▸ Collected data entries:
★ ★ ★

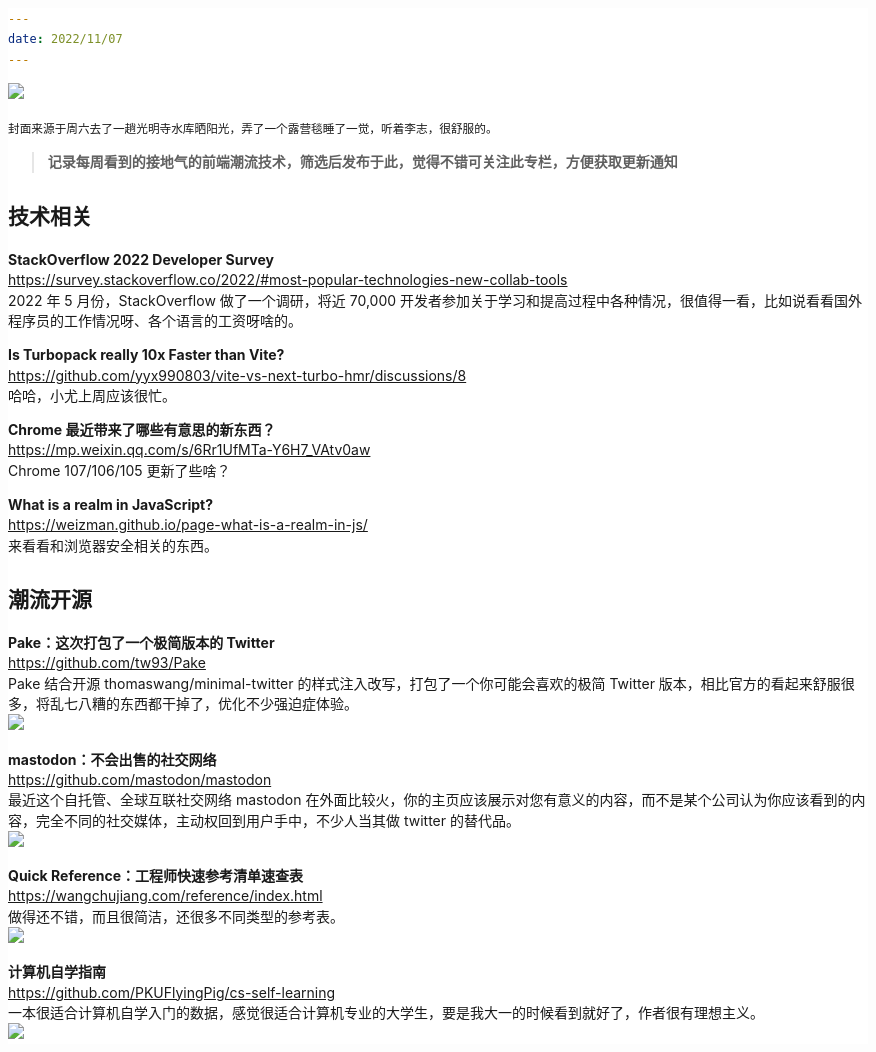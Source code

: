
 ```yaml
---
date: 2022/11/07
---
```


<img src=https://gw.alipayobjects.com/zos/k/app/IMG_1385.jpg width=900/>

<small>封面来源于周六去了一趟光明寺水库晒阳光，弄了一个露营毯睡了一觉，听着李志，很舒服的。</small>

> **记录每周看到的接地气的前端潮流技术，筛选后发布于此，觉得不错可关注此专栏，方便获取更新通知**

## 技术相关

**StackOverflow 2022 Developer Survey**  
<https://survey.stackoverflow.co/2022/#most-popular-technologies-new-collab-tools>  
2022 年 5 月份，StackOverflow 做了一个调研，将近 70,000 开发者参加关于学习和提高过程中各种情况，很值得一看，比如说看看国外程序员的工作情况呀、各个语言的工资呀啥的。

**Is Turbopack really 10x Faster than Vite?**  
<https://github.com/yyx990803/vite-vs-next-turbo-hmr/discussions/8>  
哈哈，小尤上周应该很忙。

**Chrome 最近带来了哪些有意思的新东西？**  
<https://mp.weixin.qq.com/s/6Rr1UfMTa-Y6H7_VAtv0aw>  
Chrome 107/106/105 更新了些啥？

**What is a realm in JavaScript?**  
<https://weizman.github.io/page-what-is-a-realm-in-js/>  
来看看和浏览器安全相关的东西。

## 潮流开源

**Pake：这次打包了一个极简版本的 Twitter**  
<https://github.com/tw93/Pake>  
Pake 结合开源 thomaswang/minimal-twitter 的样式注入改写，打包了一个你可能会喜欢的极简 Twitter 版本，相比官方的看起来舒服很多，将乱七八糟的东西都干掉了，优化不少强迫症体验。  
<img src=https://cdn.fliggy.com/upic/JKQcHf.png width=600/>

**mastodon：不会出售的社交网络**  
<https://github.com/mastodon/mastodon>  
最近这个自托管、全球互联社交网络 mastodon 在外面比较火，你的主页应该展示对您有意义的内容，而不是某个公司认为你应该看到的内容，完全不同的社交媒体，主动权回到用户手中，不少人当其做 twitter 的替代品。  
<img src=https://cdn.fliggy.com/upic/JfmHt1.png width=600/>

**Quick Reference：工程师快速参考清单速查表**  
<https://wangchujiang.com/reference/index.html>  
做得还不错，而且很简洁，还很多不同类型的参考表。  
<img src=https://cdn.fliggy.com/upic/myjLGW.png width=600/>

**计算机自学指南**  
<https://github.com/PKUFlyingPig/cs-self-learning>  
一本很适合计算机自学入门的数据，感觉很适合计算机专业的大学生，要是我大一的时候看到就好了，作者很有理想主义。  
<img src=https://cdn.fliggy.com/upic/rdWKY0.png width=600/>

★ ★ ★

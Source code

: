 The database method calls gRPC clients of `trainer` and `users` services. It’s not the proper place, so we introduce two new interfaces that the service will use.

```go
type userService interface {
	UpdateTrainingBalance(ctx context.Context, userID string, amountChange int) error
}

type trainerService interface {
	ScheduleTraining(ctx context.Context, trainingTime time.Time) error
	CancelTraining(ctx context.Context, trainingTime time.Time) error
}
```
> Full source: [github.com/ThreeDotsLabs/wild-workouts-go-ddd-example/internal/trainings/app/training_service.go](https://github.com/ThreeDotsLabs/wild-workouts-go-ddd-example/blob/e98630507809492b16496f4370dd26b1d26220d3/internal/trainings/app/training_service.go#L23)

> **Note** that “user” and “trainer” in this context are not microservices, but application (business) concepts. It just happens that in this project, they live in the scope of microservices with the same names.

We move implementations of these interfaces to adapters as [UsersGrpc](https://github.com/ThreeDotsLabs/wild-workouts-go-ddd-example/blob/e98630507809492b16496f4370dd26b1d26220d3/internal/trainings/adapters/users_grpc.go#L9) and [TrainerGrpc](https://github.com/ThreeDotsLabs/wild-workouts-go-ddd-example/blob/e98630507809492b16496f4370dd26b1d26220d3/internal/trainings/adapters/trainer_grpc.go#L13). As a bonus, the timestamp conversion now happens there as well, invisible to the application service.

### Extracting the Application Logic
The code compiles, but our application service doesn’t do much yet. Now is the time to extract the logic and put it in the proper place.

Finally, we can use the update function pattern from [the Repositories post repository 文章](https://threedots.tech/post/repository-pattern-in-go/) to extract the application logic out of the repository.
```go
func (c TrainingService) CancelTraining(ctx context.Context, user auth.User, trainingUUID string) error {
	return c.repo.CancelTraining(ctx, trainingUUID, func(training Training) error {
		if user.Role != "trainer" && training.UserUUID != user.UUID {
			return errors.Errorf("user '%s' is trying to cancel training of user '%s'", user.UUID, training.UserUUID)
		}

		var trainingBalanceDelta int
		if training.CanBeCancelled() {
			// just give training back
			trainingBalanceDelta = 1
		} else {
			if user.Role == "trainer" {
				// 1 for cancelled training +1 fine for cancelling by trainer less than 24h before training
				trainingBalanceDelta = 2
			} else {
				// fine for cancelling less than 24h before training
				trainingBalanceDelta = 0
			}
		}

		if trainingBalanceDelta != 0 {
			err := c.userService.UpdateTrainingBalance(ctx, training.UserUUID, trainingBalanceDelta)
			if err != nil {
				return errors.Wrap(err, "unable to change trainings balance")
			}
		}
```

★ ★ ★

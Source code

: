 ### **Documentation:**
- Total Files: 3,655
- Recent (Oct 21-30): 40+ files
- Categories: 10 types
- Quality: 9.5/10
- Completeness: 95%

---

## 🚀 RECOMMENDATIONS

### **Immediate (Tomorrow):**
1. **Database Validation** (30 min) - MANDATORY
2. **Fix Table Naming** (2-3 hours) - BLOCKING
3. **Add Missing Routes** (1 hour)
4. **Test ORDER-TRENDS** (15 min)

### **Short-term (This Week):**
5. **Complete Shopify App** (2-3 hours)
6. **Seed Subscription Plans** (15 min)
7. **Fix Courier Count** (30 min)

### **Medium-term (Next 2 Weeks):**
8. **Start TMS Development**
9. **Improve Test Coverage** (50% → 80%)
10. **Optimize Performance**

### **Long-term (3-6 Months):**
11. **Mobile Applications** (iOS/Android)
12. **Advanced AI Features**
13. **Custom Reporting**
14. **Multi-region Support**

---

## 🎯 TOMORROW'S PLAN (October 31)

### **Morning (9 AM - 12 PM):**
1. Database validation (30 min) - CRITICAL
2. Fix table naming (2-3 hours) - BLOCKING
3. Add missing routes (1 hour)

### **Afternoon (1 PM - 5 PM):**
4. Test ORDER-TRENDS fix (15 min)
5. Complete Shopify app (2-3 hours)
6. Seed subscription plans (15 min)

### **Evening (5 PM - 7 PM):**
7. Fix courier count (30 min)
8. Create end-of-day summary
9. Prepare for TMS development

★ ★ ★

All that should be written out is the stretch of lines above between the one holding "4. Test ORDER-TRENDS fix (15 min)" and the one holding "9. Prepare for TMS development", inclusive, exactly as given.

4. Test ORDER-TRENDS fix (15 min)
5. Complete Shopify app (2-3 hours)
6. Seed subscription plans (15 min)

### **Evening (5 PM - 7 PM):**
7. Fix courier count (30 min)
8. Create end-of-day summary
9. Prepare for TMS development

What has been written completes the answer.